Ya estábamos preparados para ir a votar. Papá se peinaba con la Lord Cheseline y me daba las últimas indicaciones.

—Hay que cortar boleta. Bah, vos hacés lo que quieras, pero a Néstor hay que votarlo.

—Claro, papi. ¿Como no lo vamos a votar a Néstor? ¿Aunque sea del PI, no?- le dije con un guiño.

—Es buena gente, más allá del partido- lo expresó con un aire de orgullo por su sobrino tan querido.

—Como Alfonsín, buena gente, más allá del partido.

 Me regaló una sonrisa amplia, había entendido mi chicana.

—Hay que votar también a tu amigo Ángel para concejal.

—Pero claro que sí. Buena gente también mi amigo peronista. Si habremos compartido aquellos meetings clandestinos en aquel taller de Tablada, cuando el peronismo estaba proscripto- otra vez la nostalgia, otra vez el peronismo. Sabía que iba a ser imposible hacerle cambiar de idea.

 Eran casi las doce del mediodía. Había una marcha incesante de gente que pasaba por la puerta de mi casa, hacia la escuela donde se votaba. Todos querían ir antes del almuerzo del domingo. Estaban ansiosos por elegir a su presidente. Después vendría el asado o los fideos. Era un día de fiesta. Fuera cual fuera el resultado iba a ser mejor de lo que tuvimos durante los últimos siete años. Yo estaba muy nerviosa. Trataba de recordar alguna clase de Educación Cívica en la que habíamos hecho un simulacro de elecciones. Pero había pasado mucho tiempo. Mi vida había transcurrido más durante dictaduras que en gobiernos democráticos. Por lo tanto, poco sabía. Y para colmo iba a tener que cortar boletas, elegir candidatos de distintos partidos. No sabía si eso estaba bien o mal. Pero estaba eligiendo al “hombre” y no al partido. Cuando volviéramos mi papá y yo, iría mi mamá. Ella iba a votar a Alfonsín, a Néstor y a Ángel. Mientras tanto, se quedaría organizando el almuerzo y cuidando mis chicos.

“No se olviden los documentos y arriba de la mesa del comedor les dejé dos tijeritas para que corten las boletas”, nos gritó mamá desde el patio, tan previsora como siempre.

 Salimos orgullosos con la tijerita en el bolsillo y el documento en la mano. Mi papá tenía una libreta de enrolamiento, grande como una libreta de almacenero, forrada en cuero. En las primeras hojas tenía los símbolos patrios y la letra del Himno Nacional. La foto me mostraba a un joven sin bigotes, de traje, con una cinta de luto en el brazo; seguramente era por la tía Julia, que había muerto tan joven. Mientras caminábamos me mostraba los casilleros donde constaba su emisión de voto en elecciones anteriores y había una anécdota para cada ocasión. Nos separamos en la esquina. Él se dirigió a la escuela donde votaban los varones y yo a la de mujeres.

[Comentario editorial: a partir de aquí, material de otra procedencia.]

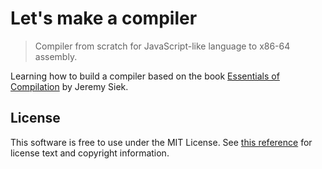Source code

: # Let's make a compiler

> Compiler from scratch for JavaScript-like language to x86-64 assembly.

Learning how to build a compiler based on the book [Essentials of Compilation](https://github.com/IUCompilerCourse/Essentials-of-Compilation) by Jeremy Siek.

## License

This software is free to use under the MIT License. See [this reference](https://opensource.org/licenses/MIT) for license text and copyright information.
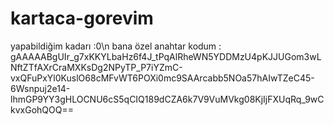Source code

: # kartaca-gorevim
yapabildiğim kadarı :0\n
bana özel anahtar kodum : gAAAAABgUIr_g7xKKYLbaHz6f4J_tPqAlRheWN5YDDMzU4pKJJUGom3wLNftZTfAXrCraMXKsDg2NPyTP_P7iYZmC-vxQFuPxYl0KuslO68cMFvWT6POXi0mc9SAArcabb5NOa57hAIwTZeC45-6Wsnpuj2e14-lhmGP9YY3gHLOCNU6cS5qCIQ189dCZA6k7V9VuMVkg08KjIjFXUqRq_9wCkvxGohQOQ==

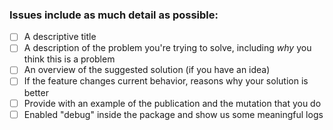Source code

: ### Issues include as much detail as possible:
- [ ] A descriptive title
- [ ] A description of the problem you're trying to solve, including *why* you think this is a problem
- [ ] An overview of the suggested solution (if you have an idea)
- [ ] If the feature changes current behavior, reasons why your solution is better
- [ ] Provide with an example of the publication and the mutation that you do
- [ ] Enabled "debug" inside the package and show us some meaningful logs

 Mientras hacía la cola el corazón me latía muy fuerte. Entré en el cuarto oscuro, saqué la tijerita y empecé a mirar las boletas. Reconocer, recortar, poner en el sobre. Hacerlo prolijamente, no vaya a ser que me invalidaran el voto. Perdí la noción del tiempo. Unos golpes en la puerta del salón, me volvieron a la realidad. “¿Está todo bien? Hace mucho tiempo que estás adentro”. La voz de la presidenta de mesa me devolvía a la situación. Salí avergonzada. Todos me miraban. Puse el sobre en la urna y salí presuntuosa con mi documento en la mano. ¿Y la tijerita? Me la había olvidado en el cuarto oscuro. Bueno, la vergüenza no me permitía volver, después de todo a alguien le iba a servir.

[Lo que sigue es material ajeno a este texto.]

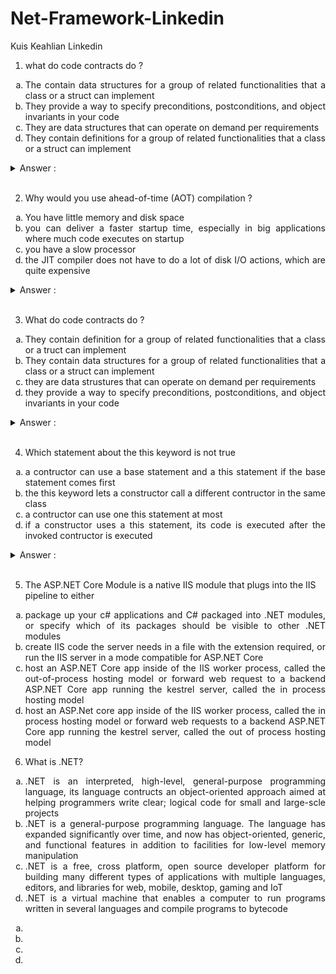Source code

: # Net-Framework-Linkedin
Kuis Keahlian Linkedin

1. what do code contracts do ?
<ol type="a" align="justify">
<li> The contain data structures for a group of related functionalities that a class or a struct can implement</li>
<li> They provide a way to specify preconditions, postconditions, and object invariants in your code</li>
<li> They are data structures that can operate on demand per requirements</li>
<li> They contain definitions for a group of related functionalities that a class or a struct can implement</li></ol>

<details>
<summary markdown="span">Answer :</summary>
<p align="justify"> b. They provide a way to specify preconditions, postconditions, and object invariants in your code </p>
</details>
</br>

2. Why would you use ahead-of-time (AOT) compilation ?
<ol type="a" align="justify">
  <li> You have little memory and disk space</li>
<li> you can deliver a faster startup time, especially in big applications where much code executes on startup</li>
  <li> you have a slow processor</li>
  <li> the JIT compiler does not have to do a lot of disk I/O actions, which are quite expensive</li></ol>

<details>
<summary markdown="span">Answer :</summary>
<p align="justify"> b. you can deliver a faster startup time, especially in big applications where much code executes on startup </p>
</details>
</br>

3. What do code contracts do ?
<ol type="a" align="justify">
<li> They contain definition for a group of related functionalities that a class or a truct can implement</li>
<li>They contain data structures for a group of related functionalities that a class or a struct can implement</li>
  <li>  they are data strustures that can operate on demand per requirements</li>
<li>  they provide a way to specify preconditions, postconditions, and object invariants in your code</li></ol>
  
<details>
<summary markdown="span">Answer :</summary>
<p align="justify"> d. they provide a way to specify preconditions, postconditions, and object invariants in your code</p>
</details>
</br>
  
4. Which statement about the this keyword is not true 
  <ol type="a" align="justify">
<li>a contructor can use a base statement and a this statement if the base statement comes first</li>
  <li>the this keyword lets a constructor call a different contructor in the same class</li>
  <li>  a contructor can use one this statement at most</li>
<li> if a constructor uses a this statement, its code is executed after the invoked contructor is executed</li></ol>

<details>
<summary markdown="span">Answer :</summary>
<p align="justify"> a. a contructor can use a base statement and a this statement if the base statement comes first</p>
</details>
</br>

5. The ASP.NET Core Module is a native IIS module that plugs into the IIS pipeline to either
<ol type="a" align="justify">
<li>package up your c# applications and C# packaged into .NET modules, or specify which of its packages should be visible to other .NET modules</li>
<li>create IIS code the server needs in a file with the extension required, or run the IIS server in a mode compatible for ASP.NET Core</li>
<li>host an ASP.NET Core app inside of the IIS worker process, called the out-of-process hosting model or forward web request to a backend ASP.NET Core app running the kestrel server, called the in process hosting model</li>
<li>  host an ASP.Net core app inside of the IIS worker process, called the in process hosting model or forward web requests to a backend ASP.NET Core app running the kestrel server, called the out of process hosting model</li></ol>

6. What is .NET?
<ol type="a" align="justify">
<li>.NET is an interpreted, high-level, general-purpose programming language, its language contructs an object-oriented approach aimed at helping programmers write clear; logical code for small and large-scle projects</li>
<li>.NET is a general-purpose programming language. The language has expanded significantly over time, and now has object-oriented, generic, and functional features in addition to facilities for low-level memory manipulation</li>
<li>.NET is a free, cross platform, open source developer platform for building many different types of applications with multiple languages, editors, and libraries for web, mobile, desktop, gaming and IoT</li>
<li>.NET is a virtual machine that enables a computer to run programs written in several languages and compile programs to bytecode</li> </ol>
  
  
  <ol type="a" align="justify">
<li>
<li>
<li>  
<li>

 En la esquina me encontré con mi papá, nos abrazamos sin decir palabra. Votó el resto de la familia, almorzamos, y a la tarde festejamos el cumpleaños de mi hermana. Llegada la noche la televisión nos contaba que Alfonsín había ganado. Toda la familia lo había votado. Menos mi padre... Creo... Lo vi sonreír cuando el presidente electo agradecía al pueblo por la victoria. Era una sonrisa de satisfacción. Los ojos le brillaban. Ese hombre de la tele y el que estaba sentado al lado mío eran iguales, solo que uno era radical y el otro peronista. Me acerqué al peronista y le dije al oído:

—¿Papi, lo votaste? 

—No... Además el voto es secreto- me dijo.